------ DATA TO USE

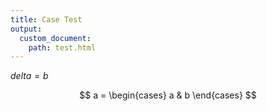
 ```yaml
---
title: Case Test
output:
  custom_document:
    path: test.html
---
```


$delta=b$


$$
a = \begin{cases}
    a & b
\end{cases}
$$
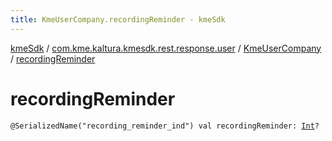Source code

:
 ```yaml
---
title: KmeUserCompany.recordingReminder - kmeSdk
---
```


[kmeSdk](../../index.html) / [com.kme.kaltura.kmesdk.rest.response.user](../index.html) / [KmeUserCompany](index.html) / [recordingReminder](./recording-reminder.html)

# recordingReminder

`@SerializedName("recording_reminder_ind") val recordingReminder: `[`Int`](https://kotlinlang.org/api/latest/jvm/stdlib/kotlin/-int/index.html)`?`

------------
------ DATA TO USE

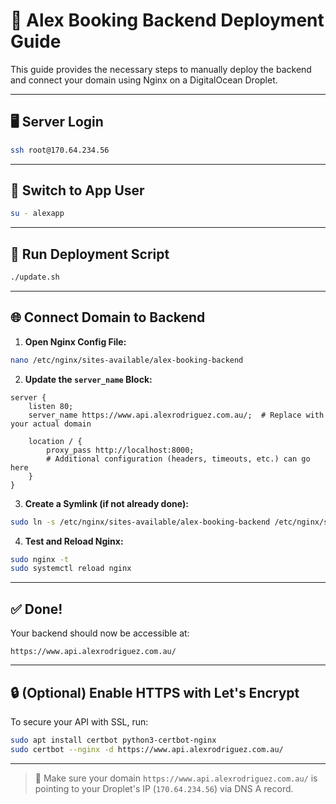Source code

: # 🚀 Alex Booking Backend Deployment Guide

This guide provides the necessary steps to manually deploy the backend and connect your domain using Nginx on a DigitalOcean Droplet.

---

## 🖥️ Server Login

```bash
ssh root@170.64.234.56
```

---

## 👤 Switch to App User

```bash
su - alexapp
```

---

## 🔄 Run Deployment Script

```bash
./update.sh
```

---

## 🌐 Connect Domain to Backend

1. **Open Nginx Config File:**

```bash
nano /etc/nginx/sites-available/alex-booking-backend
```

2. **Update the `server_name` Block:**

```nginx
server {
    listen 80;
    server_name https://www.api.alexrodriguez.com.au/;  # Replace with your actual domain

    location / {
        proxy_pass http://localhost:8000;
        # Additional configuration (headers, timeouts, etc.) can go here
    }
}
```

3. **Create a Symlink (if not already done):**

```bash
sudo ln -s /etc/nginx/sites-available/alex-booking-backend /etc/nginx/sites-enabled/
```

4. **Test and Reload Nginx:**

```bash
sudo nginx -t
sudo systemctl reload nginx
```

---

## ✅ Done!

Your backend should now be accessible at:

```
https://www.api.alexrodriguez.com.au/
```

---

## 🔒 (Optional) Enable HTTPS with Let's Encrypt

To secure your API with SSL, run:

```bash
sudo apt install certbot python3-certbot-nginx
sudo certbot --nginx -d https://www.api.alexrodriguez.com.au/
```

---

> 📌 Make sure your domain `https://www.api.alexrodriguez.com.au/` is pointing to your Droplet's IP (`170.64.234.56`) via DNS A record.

------------

• TASK DESCRIPTION
For each line of the listing that holds the word "sites", show that line.

• REPLY TO THE TASK
nano /etc/nginx/sites-available/alex-booking-backend
sudo ln -s /etc/nginx/sites-available/alex-booking-backend /etc/nginx/sites-enabled/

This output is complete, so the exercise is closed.